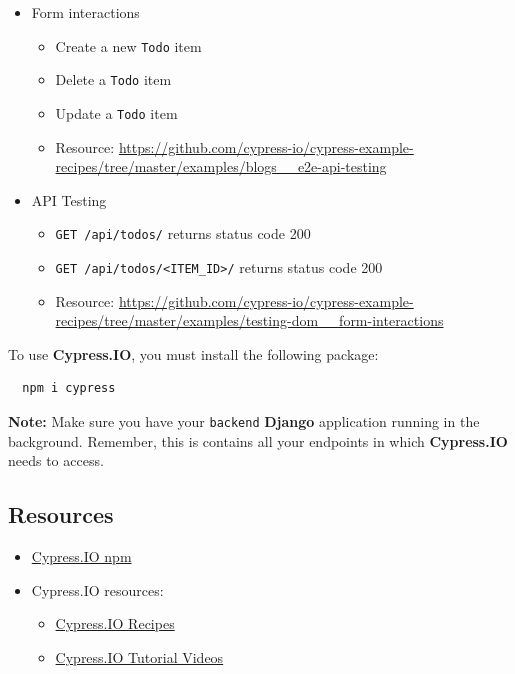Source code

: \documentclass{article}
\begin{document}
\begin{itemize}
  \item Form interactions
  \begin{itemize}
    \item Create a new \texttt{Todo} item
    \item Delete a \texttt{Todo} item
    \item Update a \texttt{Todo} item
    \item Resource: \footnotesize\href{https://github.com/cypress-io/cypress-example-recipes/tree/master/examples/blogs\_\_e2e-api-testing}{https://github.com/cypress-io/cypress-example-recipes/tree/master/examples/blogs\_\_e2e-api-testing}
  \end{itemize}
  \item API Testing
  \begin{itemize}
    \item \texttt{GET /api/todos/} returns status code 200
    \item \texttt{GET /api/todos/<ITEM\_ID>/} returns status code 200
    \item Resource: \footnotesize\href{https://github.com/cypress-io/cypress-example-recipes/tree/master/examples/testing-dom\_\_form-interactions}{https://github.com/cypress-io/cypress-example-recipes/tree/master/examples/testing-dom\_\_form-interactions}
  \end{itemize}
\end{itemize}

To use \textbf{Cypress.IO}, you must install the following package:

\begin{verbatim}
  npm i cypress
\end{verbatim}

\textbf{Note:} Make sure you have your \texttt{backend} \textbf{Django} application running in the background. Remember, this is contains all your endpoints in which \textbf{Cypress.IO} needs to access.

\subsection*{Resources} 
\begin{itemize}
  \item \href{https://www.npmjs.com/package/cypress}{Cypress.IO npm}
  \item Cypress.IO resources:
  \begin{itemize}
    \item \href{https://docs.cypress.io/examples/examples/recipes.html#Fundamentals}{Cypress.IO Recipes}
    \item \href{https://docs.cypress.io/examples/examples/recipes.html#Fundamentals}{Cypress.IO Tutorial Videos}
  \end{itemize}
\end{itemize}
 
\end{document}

==

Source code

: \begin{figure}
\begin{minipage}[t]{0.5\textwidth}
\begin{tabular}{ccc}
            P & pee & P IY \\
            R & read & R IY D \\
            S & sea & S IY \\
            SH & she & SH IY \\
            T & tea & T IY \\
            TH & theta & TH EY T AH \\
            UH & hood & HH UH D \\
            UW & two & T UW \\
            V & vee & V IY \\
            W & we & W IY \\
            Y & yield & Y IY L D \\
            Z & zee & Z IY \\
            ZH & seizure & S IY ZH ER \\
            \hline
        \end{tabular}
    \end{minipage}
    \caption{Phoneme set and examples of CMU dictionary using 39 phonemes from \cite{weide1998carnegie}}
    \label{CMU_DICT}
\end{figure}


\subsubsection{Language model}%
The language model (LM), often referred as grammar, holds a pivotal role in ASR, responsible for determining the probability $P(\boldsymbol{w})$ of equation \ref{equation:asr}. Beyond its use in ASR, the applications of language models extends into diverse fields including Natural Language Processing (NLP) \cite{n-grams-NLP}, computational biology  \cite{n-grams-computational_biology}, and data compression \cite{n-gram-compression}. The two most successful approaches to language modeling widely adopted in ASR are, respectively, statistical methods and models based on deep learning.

#### PROBLEM DETAILS:
Which lines of the data include the string "returns"? Find them and copy each one.

#### TASK RESULT:
    \item \texttt{GET /api/todos/} returns status code 200
    \item \texttt{GET /api/todos/<ITEM\_ID>/} returns status code 200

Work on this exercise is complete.